I'll go ahead and give you the one I can think of:
https://en.wikipedia.org/wiki/Rod_Blagojevich#Impeachment,_removal_from_office,_trial
And in that case they had no support in their own legislature and had indeed violated the state's laws as well.
Do you think Texas would impeach Abbot over such an arrest?
I think the downside for the Federal Government taking such a step is so vastly disproportionate to the upside that it would be absurd to imagine them attempting it. So the State police aren't going to 'fight' the military, but what do you expect the Federal Government to do if state forces merely 'obstruct' their attempts to arrest the governor, say by erecting roadblocks and refusing to stand aside for the arresting officers.
Who fires the first shot?
"Putting him in Federal Prison" entails giving him some measure of due process and a chance to have a hearing and thus isn't going to be a quick fix to the alleged issue.
Everything with precedent happened a first time. The last time it came close was the "Stand in the Schoolhouse Door". Alabama governor George Wallace yielded rather than be arrested.
Destroy the roadblocks and forcibly move the officers aside if it comes to that. But the state forces won't actually attempt to intervene bodily; they'll yield.
No, they just put him in for contempt on the word of the judge who gave the order.
Again this is without precedent, so I don't think anyone can be confident in this outcome.
In the vast majority of times the question of the State's authority to resist Federal intervention has arisen, the whole situation gets put on hold and fast-tracked to the Supreme Court. Since that's one of the main reasons they exist.

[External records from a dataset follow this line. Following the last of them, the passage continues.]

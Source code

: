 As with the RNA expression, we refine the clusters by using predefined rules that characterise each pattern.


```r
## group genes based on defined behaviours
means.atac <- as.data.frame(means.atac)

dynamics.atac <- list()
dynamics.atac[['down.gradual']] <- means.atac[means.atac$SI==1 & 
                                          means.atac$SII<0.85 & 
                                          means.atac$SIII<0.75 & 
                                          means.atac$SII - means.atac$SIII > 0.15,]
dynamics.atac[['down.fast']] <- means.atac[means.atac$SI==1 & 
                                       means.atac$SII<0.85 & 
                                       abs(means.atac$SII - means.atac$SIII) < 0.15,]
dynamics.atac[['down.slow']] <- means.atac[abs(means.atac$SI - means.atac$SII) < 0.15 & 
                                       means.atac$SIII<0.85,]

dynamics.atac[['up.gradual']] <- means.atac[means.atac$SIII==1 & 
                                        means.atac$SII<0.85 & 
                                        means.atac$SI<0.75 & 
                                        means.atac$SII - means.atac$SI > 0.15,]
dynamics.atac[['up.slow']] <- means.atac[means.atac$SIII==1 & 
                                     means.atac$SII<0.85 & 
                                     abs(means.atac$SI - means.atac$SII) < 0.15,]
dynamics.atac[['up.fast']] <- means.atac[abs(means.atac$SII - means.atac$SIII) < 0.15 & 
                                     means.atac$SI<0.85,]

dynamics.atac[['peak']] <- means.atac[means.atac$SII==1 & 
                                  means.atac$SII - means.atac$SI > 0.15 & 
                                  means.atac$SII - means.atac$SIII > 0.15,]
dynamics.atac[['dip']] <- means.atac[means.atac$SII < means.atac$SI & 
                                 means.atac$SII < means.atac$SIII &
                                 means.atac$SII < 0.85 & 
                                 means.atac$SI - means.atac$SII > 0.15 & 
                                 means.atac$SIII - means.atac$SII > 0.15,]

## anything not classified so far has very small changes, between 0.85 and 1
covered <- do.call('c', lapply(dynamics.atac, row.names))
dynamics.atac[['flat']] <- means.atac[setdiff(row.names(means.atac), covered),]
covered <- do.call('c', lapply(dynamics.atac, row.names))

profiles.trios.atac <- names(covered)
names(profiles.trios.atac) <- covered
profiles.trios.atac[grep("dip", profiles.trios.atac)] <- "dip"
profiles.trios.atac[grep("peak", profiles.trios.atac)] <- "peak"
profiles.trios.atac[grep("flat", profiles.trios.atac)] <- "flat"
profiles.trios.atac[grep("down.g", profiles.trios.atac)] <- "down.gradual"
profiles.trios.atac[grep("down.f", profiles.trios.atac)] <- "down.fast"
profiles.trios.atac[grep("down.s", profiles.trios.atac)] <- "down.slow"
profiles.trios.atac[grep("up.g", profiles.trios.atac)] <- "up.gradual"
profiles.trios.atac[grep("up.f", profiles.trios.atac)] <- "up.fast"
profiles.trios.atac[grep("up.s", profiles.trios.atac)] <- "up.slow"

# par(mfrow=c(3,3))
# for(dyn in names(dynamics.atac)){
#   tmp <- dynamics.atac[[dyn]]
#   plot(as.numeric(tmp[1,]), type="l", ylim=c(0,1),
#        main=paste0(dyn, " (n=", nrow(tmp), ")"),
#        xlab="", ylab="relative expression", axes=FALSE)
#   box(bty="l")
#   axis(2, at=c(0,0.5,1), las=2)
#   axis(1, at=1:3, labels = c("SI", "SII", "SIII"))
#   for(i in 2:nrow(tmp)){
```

So understand that I can envision the scenario where Abbot backs down after a SCOTUS ruling establishing that he's apparently in the wrong, but I have a much, much harder time envisioning (and ascribe low probability to) Federal agents immediately jumping to arrest a sitting Governor on a contempt order where there is any probability that the State government declines to cooperate and there's likely an immediate appeal.
I mean Jesus, there IS precedent of Federal Agents Attempting to serve warrants in Texas wherein the party on the other side declined to cooperate. It was a debacle all around and I doubt that the FedGov has really forgotten that lesson.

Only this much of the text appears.